Kalavari Kodalu ( Daughter-in-law of a Wealthy Family) is a 1964 Indian Telugu-language drama film, produced and directed by K. Hemambaradhara Rao under the Raghuram Pictures banner. It stars N. T. Rama Rao and Krishna Kumari, with music composed by T. Chalapathi Rao.

Plot
Dr. Anand and Shankar are best friends. Shankar is a famous Veena player and his sister Latha is a classical singer. Once Shankar leaves for a music competition and dies in an accident. Now Latha is alone, so Anand gives her shelter in his house where Latha gains everyone's affection and loves Anand. Afterward, she learns that Anand's marriage is already settled with his maternal uncle Sivanandam's daughter Rani and leaves the house.

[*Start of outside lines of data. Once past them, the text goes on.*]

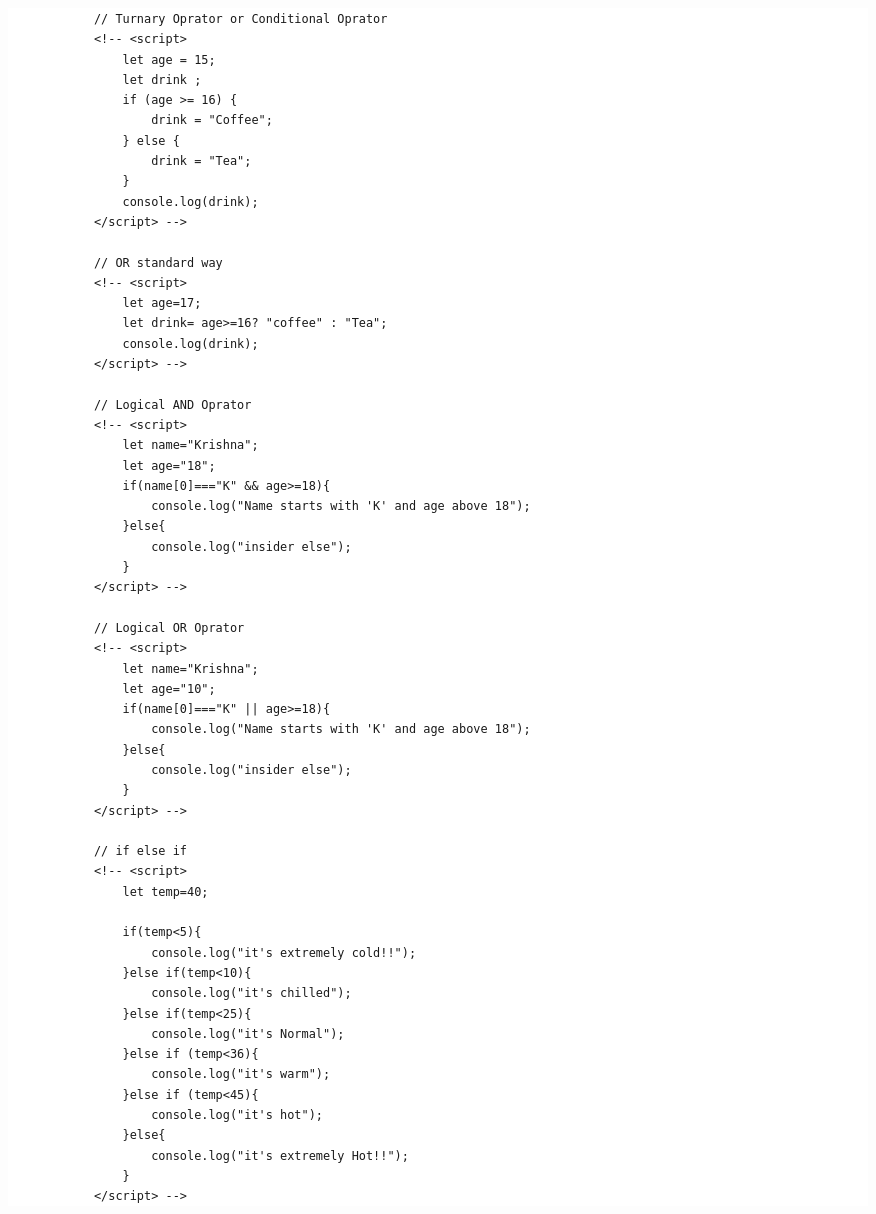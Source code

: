 
                // Turnary Oprator or Conditional Oprator
                <!-- <script>
                    let age = 15;
                    let drink ;
                    if (age >= 16) {
                        drink = "Coffee";
                    } else {
                        drink = "Tea";
                    }
                    console.log(drink);
                </script> -->

                // OR standard way
                <!-- <script>
                    let age=17;
                    let drink= age>=16? "coffee" : "Tea";
                    console.log(drink);
                </script> -->

                // Logical AND Oprator
                <!-- <script>
                    let name="Krishna";
                    let age="18";
                    if(name[0]==="K" && age>=18){
                        console.log("Name starts with 'K' and age above 18");
                    }else{
                        console.log("insider else");
                    }
                </script> -->

                // Logical OR Oprator
                <!-- <script>
                    let name="Krishna";
                    let age="10";
                    if(name[0]==="K" || age>=18){
                        console.log("Name starts with 'K' and age above 18");
                    }else{
                        console.log("insider else");
                    }
                </script> -->

                // if else if
                <!-- <script>
                    let temp=40;

                    if(temp<5){
                        console.log("it's extremely cold!!");
                    }else if(temp<10){
                        console.log("it's chilled");
                    }else if(temp<25){
                        console.log("it's Normal");
                    }else if (temp<36){
                        console.log("it's warm");
                    }else if (temp<45){
                        console.log("it's hot");
                    }else{
                        console.log("it's extremely Hot!!");
                    }
                </script> -->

The train in which she is traveling has an accident when she loses her voice. Everyone thinks that she is dead but she is protected by a priest. Time passes, Anand becomes a famous ENT specialist and according to his mother Rajalakshmi's wish, he marries Rani. The priest takes Latha to Anand unknowingly, when he takes her along with him and succeeds in getting back her voice. The allied relation of Anand and Latha makes Rani jealous and leads to suspicion. So, she tries to poison Latha, but unintentionally ingests it herself. Before dying, she realizes her mistake and unites Anand and Latha.

Cast
N. T. Rama Rao as Dr. Anand
Krishna Kumari as Latha
Ramana Reddy as Sivanandam
Padmanabham as Bheema Rao
Chalam as Anji
Prabhakar Reddy as Shankar
Suryakantham as Gangamma
Geetanjali as Hamsa
Girija as Rani
Hemalatha as Rajyalakshmi

Soundtrack

Music composed by T. Chalapathi Rao. Music released by Audio Company.